=== Task goal ===
Return, word for word, only the lines of the data below that lie between the line with "As part of the" and the line with "marine ecology \&", those two lines included.

=== Record extracts ===
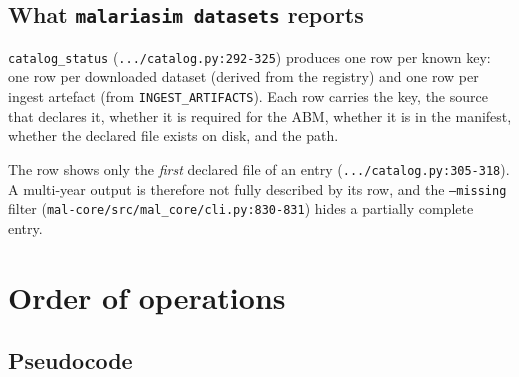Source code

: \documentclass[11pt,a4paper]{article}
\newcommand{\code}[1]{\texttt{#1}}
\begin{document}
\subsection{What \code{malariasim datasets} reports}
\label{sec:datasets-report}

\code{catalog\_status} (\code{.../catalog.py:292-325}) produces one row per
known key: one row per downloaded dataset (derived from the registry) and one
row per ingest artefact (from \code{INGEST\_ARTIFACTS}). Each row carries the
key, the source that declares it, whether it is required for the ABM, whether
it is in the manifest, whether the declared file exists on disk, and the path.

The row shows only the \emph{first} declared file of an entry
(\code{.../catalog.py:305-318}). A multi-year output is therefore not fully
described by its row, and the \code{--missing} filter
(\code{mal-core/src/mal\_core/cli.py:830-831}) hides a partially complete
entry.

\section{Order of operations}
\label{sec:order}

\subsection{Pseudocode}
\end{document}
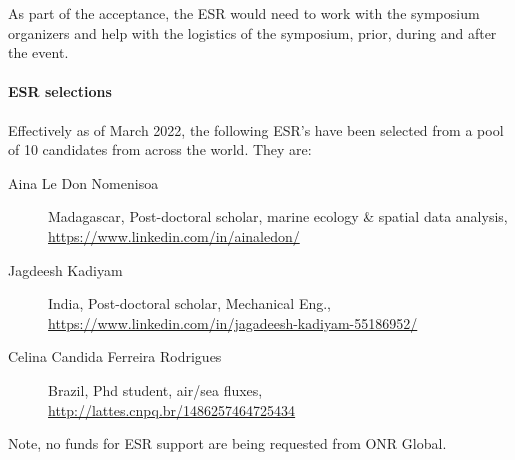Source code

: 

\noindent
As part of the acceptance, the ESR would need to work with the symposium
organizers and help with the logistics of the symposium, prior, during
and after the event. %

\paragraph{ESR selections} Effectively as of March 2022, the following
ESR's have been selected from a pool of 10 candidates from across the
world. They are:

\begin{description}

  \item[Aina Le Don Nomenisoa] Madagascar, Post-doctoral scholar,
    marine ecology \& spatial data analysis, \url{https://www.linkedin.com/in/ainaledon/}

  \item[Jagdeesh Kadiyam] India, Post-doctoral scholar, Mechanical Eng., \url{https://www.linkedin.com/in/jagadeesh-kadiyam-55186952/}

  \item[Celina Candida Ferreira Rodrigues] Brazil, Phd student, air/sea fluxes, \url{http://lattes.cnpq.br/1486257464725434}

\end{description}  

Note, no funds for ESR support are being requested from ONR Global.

==

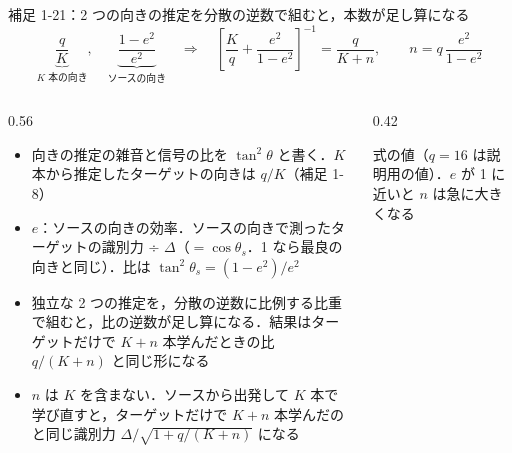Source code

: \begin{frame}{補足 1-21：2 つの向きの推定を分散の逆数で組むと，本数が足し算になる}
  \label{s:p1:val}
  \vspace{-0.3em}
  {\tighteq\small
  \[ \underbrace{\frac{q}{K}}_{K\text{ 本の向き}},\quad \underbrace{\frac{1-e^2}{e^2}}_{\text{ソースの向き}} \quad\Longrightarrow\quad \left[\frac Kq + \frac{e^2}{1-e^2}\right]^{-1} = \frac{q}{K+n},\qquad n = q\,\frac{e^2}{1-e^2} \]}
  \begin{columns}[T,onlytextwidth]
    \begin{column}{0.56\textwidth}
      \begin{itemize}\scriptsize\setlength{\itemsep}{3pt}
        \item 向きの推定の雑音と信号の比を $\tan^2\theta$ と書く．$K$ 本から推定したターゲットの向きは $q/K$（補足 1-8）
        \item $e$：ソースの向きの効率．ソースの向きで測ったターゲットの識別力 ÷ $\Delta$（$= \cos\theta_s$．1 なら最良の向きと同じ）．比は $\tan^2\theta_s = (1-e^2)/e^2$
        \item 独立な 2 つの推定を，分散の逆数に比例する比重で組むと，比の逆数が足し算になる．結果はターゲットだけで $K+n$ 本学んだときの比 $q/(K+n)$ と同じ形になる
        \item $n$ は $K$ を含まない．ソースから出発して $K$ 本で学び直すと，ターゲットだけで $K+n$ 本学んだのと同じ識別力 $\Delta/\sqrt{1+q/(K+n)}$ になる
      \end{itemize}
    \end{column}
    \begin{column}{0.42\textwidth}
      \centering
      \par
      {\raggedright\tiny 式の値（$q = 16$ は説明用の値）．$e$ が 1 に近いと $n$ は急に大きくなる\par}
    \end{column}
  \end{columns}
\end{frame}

==

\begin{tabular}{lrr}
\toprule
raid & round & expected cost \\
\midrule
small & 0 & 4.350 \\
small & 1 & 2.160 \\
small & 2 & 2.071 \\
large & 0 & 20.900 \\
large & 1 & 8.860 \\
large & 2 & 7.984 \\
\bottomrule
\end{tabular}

=== Answer section ===
As part of the acceptance, the ESR would need to work with the symposium
organizers and help with the logistics of the symposium, prior, during
and after the event. %

\paragraph{ESR selections} Effectively as of March 2022, the following
ESR's have been selected from a pool of 10 candidates from across the
world. They are:

\begin{description}

  \item[Aina Le Don Nomenisoa] Madagascar, Post-doctoral scholar,
    marine ecology \& spatial data analysis, \url{https://www.linkedin.com/in/ainaledon/}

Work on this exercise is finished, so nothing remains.